● **Task description**:
Extract, without alteration, each line from the start of the listing to the line bearing "instead of float.".

● **Supplied entries**:
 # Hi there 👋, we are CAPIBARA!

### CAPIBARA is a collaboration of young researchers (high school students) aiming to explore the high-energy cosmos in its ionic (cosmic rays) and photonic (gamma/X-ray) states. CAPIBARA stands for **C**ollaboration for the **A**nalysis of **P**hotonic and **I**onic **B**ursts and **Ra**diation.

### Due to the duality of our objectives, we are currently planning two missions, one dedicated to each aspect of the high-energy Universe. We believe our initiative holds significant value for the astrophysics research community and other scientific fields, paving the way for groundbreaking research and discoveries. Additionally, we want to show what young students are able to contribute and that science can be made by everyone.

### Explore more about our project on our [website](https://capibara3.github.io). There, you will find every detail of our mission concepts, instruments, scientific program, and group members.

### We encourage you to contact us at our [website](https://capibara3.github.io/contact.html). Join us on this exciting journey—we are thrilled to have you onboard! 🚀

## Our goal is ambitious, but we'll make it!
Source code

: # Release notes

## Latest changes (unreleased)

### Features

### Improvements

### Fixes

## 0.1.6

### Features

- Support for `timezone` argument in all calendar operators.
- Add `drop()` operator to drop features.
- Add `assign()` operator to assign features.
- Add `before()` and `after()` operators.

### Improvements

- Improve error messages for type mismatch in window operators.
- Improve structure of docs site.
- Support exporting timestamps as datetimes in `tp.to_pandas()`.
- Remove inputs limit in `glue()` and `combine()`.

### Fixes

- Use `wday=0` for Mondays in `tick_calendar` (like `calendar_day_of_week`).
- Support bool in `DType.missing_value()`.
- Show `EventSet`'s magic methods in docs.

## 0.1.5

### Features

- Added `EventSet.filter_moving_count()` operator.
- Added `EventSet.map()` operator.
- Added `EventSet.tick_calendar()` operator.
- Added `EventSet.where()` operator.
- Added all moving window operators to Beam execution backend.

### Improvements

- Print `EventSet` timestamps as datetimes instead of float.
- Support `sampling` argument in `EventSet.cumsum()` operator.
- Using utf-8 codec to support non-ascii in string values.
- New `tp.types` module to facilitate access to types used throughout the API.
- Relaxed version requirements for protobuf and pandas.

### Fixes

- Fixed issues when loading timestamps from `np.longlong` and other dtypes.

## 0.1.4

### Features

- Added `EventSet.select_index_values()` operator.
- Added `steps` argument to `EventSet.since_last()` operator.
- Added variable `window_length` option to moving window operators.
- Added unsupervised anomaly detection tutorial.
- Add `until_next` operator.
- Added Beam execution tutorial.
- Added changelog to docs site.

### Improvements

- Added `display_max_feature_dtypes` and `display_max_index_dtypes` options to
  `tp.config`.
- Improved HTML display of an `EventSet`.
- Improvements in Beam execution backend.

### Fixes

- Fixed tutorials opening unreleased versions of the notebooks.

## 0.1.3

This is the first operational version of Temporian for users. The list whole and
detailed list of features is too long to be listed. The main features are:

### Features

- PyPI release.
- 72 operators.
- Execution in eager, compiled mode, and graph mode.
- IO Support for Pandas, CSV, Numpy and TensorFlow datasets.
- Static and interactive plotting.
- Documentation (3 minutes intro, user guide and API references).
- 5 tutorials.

● **The answer**:
 # Hi there 👋, we are CAPIBARA!

### CAPIBARA is a collaboration of young researchers (high school students) aiming to explore the high-energy cosmos in its ionic (cosmic rays) and photonic (gamma/X-ray) states. CAPIBARA stands for **C**ollaboration for the **A**nalysis of **P**hotonic and **I**onic **B**ursts and **Ra**diation.

### Due to the duality of our objectives, we are currently planning two missions, one dedicated to each aspect of the high-energy Universe. We believe our initiative holds significant value for the astrophysics research community and other scientific fields, paving the way for groundbreaking research and discoveries. Additionally, we want to show what young students are able to contribute and that science can be made by everyone.

### Explore more about our project on our [website](https://capibara3.github.io). There, you will find every detail of our mission concepts, instruments, scientific program, and group members.

### We encourage you to contact us at our [website](https://capibara3.github.io/contact.html). Join us on this exciting journey—we are thrilled to have you onboard! 🚀

## Our goal is ambitious, but we'll make it!
Source code

: # Release notes

## Latest changes (unreleased)

### Features

### Improvements

### Fixes

## 0.1.6

### Features

- Support for `timezone` argument in all calendar operators.
- Add `drop()` operator to drop features.
- Add `assign()` operator to assign features.
- Add `before()` and `after()` operators.

### Improvements

- Improve error messages for type mismatch in window operators.
- Improve structure of docs site.
- Support exporting timestamps as datetimes in `tp.to_pandas()`.
- Remove inputs limit in `glue()` and `combine()`.

### Fixes

- Use `wday=0` for Mondays in `tick_calendar` (like `calendar_day_of_week`).
- Support bool in `DType.missing_value()`.
- Show `EventSet`'s magic methods in docs.

## 0.1.5

### Features

- Added `EventSet.filter_moving_count()` operator.
- Added `EventSet.map()` operator.
- Added `EventSet.tick_calendar()` operator.
- Added `EventSet.where()` operator.
- Added all moving window operators to Beam execution backend.

### Improvements

- Print `EventSet` timestamps as datetimes instead of float.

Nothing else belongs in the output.